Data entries
---*---

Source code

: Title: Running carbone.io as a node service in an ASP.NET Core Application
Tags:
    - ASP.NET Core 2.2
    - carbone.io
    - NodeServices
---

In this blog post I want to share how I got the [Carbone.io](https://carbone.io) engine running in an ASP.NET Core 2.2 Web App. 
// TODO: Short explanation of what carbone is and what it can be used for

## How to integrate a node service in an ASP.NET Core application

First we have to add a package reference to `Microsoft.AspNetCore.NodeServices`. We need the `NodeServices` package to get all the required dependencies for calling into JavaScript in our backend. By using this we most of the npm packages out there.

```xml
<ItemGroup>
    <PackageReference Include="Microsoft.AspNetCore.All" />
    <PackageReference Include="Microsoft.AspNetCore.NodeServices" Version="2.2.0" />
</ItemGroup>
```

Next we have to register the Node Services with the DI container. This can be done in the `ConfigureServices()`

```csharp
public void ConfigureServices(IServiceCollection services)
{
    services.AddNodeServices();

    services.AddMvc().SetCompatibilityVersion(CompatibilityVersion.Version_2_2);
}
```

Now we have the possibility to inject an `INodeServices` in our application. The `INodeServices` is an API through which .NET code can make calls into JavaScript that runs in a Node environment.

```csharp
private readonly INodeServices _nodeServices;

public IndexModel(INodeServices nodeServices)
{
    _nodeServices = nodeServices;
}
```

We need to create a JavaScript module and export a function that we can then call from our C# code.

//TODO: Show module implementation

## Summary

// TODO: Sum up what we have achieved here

---*---

[PROBLEM TO WORK ON]:
Every record is to be repeated exactly as it stands above.

[RESPONSE FOR THIS EXERCISE]:
Source code

: Title: Running carbone.io as a node service in an ASP.NET Core Application
Tags:
    - ASP.NET Core 2.2
    - carbone.io
    - NodeServices
---

In this blog post I want to share how I got the [Carbone.io](https://carbone.io) engine running in an ASP.NET Core 2.2 Web App. 
// TODO: Short explanation of what carbone is and what it can be used for

## How to integrate a node service in an ASP.NET Core application

First we have to add a package reference to `Microsoft.AspNetCore.NodeServices`. We need the `NodeServices` package to get all the required dependencies for calling into JavaScript in our backend. By using this we most of the npm packages out there.

```xml
<ItemGroup>
    <PackageReference Include="Microsoft.AspNetCore.All" />
    <PackageReference Include="Microsoft.AspNetCore.NodeServices" Version="2.2.0" />
</ItemGroup>
```

Next we have to register the Node Services with the DI container. This can be done in the `ConfigureServices()`

```csharp
public void ConfigureServices(IServiceCollection services)
{
    services.AddNodeServices();

    services.AddMvc().SetCompatibilityVersion(CompatibilityVersion.Version_2_2);
}
```

Now we have the possibility to inject an `INodeServices` in our application. The `INodeServices` is an API through which .NET code can make calls into JavaScript that runs in a Node environment.

```csharp
private readonly INodeServices _nodeServices;

public IndexModel(INodeServices nodeServices)
{
    _nodeServices = nodeServices;
}
```

We need to create a JavaScript module and export a function that we can then call from our C# code.

//TODO: Show module implementation

## Summary

// TODO: Sum up what we have achieved here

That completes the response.